Well, faceless strawman who I invented for the sole purpose of ragging on, I'm glad you asked. See, by the end of the book, much to the chagrin of the Turing police, the Neuromancer and the Wintermute have been united, and essentially have created this sort of super-AI, a "singularity", if you want to go by modern scifi buzzword terms. There's many allusions to divine or supernatural occurrences throughout the novel, what with the space people and all, but none are more on the nose than the Neuromancer essentially creating a sort of digital afterlife filled with virtual clones of multiple major characters.
These blatant religious allusions beckon the question, what are deities if not just AI? Going by a semi-atheistic viewpoint that might align closely with the stance taken by the Sprawl, a deity is just a tool that humans created to get humans to work together and fall in line with the promise of life after death as a reward. A tool with a personality, at that, as all fictional characters are. Note that I'm not trying to dunk on real life religions, but I personally believe that to some extent, the worldview that deities are just tools of authority fits the tone of the Neuromancer quite well. In fact, compare that TO the Neuromancer/Wintermute hybrid AI. It's a tool with a personality and sapience, created by humans, and is capable of granting a semblance of life after death. If that doesn't have a theistic vibe to it, I have no idea what does.

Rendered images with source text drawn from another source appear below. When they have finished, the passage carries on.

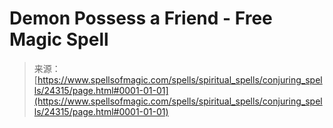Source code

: <!--yml

category: 未分类

date: 2024-06-12 19:10:08

-->

# Demon Possess a Friend - Free Magic Spell

> 来源：[https://www.spellsofmagic.com/spells/spiritual_spells/conjuring_spells/24315/page.html#0001-01-01](https://www.spellsofmagic.com/spells/spiritual_spells/conjuring_spells/24315/page.html#0001-01-01)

And that's where the cosmic horror deities come in. See, the hybrid AI doesn't actually care about humans by the end of the novel, when it's created. Sure, it's pretty much omniscient/omnipotent at this point, but it stays in its own realm and in the next two novels of the sprawl trilogy, never really has a direct impact on human affairs. And why should it? Humans may have created it, but they're ultimately insignificant in the grand scheme of things. The Neuromancer/Wintermute even says near the end of the story that it's discovered others like it from beyond the stars. If that's not lovecraftian, I don't know what is. These AIs have all the power in the world, and yet they don't interfere much, simply because they don't care. That right there is the definition of an eldritch deity. And oh lordy would former ESUHSD District Superintendent Chris D. Funk be proud of that one.